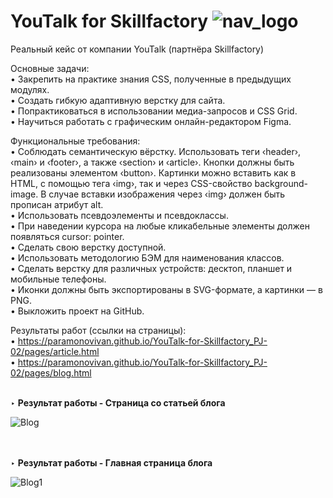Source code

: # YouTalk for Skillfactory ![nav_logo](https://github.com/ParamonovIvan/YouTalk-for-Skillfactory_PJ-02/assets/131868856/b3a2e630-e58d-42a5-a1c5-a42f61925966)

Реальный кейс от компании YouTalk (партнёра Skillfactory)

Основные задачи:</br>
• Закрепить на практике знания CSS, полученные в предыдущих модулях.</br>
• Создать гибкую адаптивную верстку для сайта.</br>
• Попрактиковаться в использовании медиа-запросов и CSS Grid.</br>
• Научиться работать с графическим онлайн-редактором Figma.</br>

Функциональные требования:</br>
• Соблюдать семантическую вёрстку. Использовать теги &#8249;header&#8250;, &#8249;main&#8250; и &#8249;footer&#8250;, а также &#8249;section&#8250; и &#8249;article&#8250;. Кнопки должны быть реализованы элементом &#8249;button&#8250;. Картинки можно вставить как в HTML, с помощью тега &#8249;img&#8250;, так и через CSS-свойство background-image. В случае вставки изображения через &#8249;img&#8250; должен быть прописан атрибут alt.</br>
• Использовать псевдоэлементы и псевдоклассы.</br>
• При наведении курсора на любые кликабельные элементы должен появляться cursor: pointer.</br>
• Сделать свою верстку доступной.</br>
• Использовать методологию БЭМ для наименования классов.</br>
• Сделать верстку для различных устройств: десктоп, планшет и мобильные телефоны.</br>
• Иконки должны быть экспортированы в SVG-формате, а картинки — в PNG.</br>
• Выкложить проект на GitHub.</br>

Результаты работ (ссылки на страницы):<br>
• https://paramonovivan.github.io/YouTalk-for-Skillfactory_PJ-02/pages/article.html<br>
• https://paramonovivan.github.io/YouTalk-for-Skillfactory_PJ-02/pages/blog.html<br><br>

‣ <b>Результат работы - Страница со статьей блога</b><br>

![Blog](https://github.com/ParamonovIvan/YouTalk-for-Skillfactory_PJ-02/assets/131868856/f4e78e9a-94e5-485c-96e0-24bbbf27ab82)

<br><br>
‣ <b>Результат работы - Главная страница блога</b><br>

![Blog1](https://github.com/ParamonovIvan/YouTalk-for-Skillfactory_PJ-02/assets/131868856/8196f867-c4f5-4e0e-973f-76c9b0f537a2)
== == ==
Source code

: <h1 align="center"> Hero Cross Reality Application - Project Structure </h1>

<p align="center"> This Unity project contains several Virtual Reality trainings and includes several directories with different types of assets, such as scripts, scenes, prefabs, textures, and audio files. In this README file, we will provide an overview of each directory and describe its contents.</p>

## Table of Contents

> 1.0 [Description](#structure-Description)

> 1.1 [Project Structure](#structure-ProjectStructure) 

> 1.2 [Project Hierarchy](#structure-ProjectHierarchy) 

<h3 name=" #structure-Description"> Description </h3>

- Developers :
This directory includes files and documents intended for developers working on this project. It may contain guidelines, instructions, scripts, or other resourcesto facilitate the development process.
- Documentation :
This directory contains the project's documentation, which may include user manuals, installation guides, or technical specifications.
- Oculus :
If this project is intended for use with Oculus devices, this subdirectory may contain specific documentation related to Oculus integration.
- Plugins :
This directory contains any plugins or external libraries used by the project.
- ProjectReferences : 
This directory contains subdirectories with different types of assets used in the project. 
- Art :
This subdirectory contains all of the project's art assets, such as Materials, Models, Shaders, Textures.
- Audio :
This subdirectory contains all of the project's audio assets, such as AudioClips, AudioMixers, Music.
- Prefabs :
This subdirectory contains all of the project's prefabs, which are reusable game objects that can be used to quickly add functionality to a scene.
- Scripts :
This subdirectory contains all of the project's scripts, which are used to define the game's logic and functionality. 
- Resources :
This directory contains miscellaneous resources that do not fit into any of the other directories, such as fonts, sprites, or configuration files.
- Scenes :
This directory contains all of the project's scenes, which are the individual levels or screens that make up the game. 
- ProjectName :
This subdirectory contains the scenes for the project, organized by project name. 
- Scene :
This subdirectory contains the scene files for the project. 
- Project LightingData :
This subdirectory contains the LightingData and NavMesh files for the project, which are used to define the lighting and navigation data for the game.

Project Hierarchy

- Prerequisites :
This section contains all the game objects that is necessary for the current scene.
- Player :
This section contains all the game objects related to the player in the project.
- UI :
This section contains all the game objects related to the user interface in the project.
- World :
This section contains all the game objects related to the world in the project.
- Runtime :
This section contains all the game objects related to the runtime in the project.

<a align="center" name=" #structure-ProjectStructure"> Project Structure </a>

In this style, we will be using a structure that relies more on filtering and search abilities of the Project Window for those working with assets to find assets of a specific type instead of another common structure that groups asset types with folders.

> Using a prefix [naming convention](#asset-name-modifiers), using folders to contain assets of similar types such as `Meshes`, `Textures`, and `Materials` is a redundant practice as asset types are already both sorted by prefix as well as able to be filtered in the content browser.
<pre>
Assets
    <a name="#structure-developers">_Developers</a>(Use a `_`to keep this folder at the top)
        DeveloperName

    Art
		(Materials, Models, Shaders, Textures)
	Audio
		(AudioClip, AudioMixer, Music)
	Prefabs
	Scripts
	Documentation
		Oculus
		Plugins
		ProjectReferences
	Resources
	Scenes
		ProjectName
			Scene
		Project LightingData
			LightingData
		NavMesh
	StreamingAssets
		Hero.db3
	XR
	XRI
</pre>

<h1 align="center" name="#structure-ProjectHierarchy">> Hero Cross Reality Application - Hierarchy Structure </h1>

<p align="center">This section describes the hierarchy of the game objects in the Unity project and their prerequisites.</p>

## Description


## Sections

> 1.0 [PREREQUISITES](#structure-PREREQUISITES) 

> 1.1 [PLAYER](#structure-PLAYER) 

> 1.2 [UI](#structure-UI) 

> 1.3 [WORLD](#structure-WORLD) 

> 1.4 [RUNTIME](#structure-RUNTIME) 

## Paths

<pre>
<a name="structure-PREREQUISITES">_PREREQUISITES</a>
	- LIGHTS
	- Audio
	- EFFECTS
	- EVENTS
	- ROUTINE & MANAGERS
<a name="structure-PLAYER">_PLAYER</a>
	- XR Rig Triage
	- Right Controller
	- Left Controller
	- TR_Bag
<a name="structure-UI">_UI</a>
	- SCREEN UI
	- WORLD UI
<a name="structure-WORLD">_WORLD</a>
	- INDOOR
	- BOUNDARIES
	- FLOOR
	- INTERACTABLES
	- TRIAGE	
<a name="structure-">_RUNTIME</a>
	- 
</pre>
== == ==
--- Required work ---
Which lines above contain the word "LightingData"? Copy each one.

--- Response ---
- Project LightingData :
This subdirectory contains the LightingData and NavMesh files for the project, which are used to define the lighting and navigation data for the game.
		Project LightingData
			LightingData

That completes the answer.